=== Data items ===
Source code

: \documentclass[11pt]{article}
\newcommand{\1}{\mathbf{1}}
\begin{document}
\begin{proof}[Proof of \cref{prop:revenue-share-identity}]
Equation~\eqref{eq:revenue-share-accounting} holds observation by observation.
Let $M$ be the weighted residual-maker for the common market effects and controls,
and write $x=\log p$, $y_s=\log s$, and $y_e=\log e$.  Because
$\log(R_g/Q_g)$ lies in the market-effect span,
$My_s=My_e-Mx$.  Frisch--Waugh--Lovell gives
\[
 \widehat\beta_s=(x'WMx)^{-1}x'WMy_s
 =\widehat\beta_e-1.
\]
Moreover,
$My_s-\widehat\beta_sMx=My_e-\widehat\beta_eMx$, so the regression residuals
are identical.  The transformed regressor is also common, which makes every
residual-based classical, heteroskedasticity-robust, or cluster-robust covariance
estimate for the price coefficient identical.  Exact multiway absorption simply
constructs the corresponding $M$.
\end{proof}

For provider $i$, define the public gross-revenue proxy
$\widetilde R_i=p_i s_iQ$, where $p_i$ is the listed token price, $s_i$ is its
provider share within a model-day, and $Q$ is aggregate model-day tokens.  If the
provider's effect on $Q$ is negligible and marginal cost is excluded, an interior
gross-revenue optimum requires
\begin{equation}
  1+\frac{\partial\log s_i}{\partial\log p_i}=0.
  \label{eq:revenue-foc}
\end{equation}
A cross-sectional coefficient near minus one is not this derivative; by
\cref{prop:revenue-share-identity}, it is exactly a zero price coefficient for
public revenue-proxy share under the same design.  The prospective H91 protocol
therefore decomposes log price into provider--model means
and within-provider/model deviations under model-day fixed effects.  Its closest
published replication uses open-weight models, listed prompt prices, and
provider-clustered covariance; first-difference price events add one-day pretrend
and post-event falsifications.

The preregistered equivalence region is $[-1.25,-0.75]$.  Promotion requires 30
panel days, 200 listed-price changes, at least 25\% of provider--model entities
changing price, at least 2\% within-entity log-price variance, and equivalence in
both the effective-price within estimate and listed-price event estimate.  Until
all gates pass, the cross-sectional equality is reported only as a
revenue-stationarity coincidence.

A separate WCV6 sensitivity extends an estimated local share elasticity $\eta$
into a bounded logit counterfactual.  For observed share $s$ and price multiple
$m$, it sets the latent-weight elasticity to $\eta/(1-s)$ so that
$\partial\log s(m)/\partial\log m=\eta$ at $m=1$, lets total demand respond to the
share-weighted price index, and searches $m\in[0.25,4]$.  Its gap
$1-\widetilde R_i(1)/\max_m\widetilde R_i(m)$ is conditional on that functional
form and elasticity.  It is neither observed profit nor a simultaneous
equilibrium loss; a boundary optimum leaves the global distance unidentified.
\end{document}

=== YOUR GOAL ===
Find the line with "The preregistered equivalence" in the entries above. Retype it and each line after it, exactly, through the line with "on that functional", and stop there.

=== TASK SOLUTION ===
The preregistered equivalence region is $[-1.25,-0.75]$.  Promotion requires 30
panel days, 200 listed-price changes, at least 25\% of provider--model entities
changing price, at least 2\% within-entity log-price variance, and equivalence in
both the effective-price within estimate and listed-price event estimate.  Until
all gates pass, the cross-sectional equality is reported only as a
revenue-stationarity coincidence.

A separate WCV6 sensitivity extends an estimated local share elasticity $\eta$
into a bounded logit counterfactual.  For observed share $s$ and price multiple
$m$, it sets the latent-weight elasticity to $\eta/(1-s)$ so that
$\partial\log s(m)/\partial\log m=\eta$ at $m=1$, lets total demand respond to the
share-weighted price index, and searches $m\in[0.25,4]$.  Its gap
$1-\widetilde R_i(1)/\max_m\widetilde R_i(m)$ is conditional on that functional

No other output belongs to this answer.